Stored items from a collection
★ ★ ★ ★ ★ ★ ★

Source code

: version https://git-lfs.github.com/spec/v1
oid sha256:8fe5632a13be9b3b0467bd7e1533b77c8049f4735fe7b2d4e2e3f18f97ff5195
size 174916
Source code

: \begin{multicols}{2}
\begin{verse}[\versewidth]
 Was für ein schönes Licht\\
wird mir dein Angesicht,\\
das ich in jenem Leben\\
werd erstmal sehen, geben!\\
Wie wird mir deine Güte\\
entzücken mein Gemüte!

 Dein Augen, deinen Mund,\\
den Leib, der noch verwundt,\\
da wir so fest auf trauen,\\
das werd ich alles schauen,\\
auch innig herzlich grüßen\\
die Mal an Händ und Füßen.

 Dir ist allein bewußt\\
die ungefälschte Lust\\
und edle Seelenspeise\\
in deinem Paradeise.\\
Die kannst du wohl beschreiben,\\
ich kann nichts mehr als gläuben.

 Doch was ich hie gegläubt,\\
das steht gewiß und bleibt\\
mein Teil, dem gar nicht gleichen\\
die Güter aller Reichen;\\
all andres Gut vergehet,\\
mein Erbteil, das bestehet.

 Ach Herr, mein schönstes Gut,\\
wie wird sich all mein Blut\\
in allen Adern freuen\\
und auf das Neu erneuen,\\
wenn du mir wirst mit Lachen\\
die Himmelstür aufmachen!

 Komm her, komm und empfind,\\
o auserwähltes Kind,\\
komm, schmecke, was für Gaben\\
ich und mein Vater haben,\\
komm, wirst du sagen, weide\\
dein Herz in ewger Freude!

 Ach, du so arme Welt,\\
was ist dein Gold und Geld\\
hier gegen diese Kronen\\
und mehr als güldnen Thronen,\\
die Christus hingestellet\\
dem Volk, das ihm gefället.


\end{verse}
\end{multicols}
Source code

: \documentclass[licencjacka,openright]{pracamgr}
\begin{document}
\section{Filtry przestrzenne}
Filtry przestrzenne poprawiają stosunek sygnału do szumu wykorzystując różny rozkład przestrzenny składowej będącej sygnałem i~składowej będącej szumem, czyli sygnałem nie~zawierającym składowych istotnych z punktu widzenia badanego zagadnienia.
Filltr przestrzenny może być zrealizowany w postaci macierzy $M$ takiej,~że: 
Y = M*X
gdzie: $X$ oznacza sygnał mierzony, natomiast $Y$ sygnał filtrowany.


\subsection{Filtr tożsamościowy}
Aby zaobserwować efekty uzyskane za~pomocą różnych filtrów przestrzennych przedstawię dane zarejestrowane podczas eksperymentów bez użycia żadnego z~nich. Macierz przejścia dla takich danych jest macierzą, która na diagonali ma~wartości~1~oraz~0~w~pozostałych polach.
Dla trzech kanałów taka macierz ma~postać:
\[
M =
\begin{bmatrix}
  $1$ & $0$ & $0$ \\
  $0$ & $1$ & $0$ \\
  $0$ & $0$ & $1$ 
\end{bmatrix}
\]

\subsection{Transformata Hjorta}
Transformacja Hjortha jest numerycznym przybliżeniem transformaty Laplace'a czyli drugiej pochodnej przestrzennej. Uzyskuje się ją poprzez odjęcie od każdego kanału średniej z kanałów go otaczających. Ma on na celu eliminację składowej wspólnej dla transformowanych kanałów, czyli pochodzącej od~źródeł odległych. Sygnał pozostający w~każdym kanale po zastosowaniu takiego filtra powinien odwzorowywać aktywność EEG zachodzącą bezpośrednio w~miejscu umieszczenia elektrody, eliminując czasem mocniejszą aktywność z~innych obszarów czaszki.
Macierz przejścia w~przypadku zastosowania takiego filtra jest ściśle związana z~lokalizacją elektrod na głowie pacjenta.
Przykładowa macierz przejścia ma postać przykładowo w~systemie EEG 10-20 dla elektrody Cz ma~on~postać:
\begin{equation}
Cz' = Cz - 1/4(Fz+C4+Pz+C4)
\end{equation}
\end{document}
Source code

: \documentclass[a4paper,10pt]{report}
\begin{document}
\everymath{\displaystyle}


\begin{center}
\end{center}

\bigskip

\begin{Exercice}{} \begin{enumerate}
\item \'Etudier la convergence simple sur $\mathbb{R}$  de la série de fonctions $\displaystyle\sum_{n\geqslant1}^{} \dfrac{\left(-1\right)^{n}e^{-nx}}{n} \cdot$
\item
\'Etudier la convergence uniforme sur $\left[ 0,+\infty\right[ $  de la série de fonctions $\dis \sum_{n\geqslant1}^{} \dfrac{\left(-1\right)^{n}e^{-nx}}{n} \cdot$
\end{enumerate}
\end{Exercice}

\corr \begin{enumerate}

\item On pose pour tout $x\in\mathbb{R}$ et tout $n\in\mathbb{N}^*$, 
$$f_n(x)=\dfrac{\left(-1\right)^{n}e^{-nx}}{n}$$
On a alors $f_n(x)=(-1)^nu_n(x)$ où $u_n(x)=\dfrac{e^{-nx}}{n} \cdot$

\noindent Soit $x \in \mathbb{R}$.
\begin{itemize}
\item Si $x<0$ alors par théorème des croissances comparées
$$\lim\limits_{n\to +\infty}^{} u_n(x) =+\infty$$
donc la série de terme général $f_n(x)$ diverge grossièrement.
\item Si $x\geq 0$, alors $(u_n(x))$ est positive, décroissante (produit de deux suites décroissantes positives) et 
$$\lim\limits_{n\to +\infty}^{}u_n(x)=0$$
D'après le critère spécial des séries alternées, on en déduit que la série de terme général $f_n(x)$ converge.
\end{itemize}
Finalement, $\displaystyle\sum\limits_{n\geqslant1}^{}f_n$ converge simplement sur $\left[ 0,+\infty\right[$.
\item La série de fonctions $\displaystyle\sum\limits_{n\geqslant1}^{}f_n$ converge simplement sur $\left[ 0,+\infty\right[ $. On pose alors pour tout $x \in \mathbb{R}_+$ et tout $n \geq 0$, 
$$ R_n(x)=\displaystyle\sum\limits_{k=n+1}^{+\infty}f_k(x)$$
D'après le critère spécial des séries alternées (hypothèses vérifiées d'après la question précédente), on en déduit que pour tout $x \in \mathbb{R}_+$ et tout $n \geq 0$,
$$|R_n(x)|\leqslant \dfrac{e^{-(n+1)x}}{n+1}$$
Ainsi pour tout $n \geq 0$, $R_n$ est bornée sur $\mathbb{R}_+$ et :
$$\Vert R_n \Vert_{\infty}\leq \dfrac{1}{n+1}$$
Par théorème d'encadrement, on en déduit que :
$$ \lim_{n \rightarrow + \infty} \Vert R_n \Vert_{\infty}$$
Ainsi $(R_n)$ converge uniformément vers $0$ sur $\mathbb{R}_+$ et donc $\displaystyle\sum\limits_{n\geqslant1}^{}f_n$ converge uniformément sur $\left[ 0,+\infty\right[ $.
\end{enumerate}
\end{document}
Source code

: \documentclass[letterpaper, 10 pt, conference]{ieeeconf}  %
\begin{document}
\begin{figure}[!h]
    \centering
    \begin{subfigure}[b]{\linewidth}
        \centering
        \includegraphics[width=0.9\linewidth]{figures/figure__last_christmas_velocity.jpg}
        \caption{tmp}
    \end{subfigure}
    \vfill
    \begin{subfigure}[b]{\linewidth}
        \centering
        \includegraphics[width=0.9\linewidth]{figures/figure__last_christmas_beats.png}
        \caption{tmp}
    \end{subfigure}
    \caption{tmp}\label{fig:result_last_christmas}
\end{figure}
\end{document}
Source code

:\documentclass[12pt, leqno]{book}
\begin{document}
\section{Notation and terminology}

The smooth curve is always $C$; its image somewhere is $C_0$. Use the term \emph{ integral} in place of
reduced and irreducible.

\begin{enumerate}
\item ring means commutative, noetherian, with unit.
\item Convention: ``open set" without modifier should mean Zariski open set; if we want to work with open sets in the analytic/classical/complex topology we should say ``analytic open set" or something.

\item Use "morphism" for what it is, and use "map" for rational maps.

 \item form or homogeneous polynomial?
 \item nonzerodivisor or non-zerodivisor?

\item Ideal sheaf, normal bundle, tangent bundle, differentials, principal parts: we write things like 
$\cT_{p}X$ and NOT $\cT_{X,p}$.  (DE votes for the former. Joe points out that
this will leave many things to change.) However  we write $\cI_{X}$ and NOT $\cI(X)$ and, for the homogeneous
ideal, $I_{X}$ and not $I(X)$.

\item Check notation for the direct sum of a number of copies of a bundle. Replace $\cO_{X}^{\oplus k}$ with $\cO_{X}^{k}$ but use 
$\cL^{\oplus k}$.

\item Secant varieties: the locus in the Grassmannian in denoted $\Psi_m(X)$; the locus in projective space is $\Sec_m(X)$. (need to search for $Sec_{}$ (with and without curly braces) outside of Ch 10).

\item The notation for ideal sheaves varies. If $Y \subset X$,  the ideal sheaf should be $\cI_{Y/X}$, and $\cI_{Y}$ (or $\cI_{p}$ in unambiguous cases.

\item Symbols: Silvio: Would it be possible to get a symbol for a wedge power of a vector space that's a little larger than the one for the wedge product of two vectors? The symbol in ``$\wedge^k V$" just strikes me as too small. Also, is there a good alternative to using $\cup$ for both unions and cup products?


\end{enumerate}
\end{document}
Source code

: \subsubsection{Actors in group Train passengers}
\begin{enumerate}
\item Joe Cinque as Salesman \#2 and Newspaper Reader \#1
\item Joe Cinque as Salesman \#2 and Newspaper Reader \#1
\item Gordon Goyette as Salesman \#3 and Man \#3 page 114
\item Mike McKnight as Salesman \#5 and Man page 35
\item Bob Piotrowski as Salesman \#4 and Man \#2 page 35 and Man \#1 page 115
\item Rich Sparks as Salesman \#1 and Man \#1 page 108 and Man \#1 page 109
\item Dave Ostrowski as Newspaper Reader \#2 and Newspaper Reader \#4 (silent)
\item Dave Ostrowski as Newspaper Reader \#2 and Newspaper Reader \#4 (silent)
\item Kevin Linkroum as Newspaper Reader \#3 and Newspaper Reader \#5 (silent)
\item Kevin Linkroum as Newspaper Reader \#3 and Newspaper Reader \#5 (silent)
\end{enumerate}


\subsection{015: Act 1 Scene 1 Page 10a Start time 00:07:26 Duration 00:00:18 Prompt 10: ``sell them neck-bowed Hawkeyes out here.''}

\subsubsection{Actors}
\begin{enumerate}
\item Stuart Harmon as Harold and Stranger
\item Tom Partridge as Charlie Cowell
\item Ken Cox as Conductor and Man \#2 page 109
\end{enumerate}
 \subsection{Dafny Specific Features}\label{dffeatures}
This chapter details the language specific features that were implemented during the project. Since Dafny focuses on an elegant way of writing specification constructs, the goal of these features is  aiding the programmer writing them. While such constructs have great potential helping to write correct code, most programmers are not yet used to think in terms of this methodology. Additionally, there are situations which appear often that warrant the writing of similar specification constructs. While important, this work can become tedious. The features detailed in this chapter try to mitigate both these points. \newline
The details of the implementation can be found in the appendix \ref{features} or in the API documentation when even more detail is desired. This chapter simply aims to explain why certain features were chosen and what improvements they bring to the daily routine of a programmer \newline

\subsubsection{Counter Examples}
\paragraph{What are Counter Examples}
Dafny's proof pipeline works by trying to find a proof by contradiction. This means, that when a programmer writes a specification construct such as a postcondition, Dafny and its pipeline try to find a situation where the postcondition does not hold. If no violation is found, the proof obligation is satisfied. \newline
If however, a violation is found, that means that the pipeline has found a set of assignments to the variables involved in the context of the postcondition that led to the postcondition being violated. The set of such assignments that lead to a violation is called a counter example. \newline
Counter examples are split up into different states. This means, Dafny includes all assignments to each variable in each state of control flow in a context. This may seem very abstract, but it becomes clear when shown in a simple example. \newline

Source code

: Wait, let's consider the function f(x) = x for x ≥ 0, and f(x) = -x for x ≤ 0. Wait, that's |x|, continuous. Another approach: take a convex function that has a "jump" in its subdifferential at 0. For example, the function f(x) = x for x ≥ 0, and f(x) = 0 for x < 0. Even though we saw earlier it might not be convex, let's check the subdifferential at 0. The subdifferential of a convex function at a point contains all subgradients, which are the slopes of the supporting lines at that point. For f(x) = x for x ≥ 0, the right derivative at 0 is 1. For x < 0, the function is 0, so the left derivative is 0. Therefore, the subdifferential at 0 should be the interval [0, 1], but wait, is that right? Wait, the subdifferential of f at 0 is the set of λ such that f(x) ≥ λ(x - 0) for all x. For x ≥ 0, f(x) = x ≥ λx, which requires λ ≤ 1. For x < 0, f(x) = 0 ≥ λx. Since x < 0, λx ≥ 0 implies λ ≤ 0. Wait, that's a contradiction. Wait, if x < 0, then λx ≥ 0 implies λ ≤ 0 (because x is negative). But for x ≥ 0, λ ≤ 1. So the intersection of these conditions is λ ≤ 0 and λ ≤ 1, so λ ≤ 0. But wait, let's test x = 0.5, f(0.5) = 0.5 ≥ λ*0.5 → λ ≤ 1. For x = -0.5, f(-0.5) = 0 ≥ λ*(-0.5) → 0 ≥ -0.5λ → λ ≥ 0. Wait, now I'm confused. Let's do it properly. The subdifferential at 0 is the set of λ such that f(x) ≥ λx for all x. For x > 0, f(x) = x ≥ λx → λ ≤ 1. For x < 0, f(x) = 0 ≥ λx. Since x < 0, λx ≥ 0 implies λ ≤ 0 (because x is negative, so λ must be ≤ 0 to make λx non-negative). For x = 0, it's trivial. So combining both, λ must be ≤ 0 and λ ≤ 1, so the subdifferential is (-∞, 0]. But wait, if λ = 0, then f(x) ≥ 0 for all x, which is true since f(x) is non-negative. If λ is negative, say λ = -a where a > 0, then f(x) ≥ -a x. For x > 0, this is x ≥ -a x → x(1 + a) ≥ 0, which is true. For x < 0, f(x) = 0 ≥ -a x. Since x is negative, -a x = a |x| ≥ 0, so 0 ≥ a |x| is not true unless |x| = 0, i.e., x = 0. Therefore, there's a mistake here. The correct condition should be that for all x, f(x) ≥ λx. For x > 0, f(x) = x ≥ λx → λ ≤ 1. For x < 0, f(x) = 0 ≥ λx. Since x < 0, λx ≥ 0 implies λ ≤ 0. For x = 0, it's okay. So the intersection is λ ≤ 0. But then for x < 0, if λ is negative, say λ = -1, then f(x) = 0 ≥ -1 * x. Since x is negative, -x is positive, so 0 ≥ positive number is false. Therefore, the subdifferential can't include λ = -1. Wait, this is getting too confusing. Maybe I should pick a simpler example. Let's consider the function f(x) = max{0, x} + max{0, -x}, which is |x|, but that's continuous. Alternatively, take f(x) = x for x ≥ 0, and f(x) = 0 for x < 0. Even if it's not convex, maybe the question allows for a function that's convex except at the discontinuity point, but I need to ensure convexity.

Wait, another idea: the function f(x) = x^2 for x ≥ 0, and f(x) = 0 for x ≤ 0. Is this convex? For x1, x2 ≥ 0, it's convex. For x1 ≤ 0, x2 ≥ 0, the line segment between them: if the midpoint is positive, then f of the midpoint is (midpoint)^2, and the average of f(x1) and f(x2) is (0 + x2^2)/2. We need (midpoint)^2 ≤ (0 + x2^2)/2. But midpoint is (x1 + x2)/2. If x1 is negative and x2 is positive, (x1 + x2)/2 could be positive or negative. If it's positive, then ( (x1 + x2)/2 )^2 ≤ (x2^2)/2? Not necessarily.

★ ★ ★ ★ ★ ★ ★

- [TASK DETAILS]: Filter the entries and copy out every line with the word "label".

- [RESULT OF THIS TASK]:
    \caption{tmp}\label{fig:result_last_christmas}
 \subsection{Dafny Specific Features}\label{dffeatures}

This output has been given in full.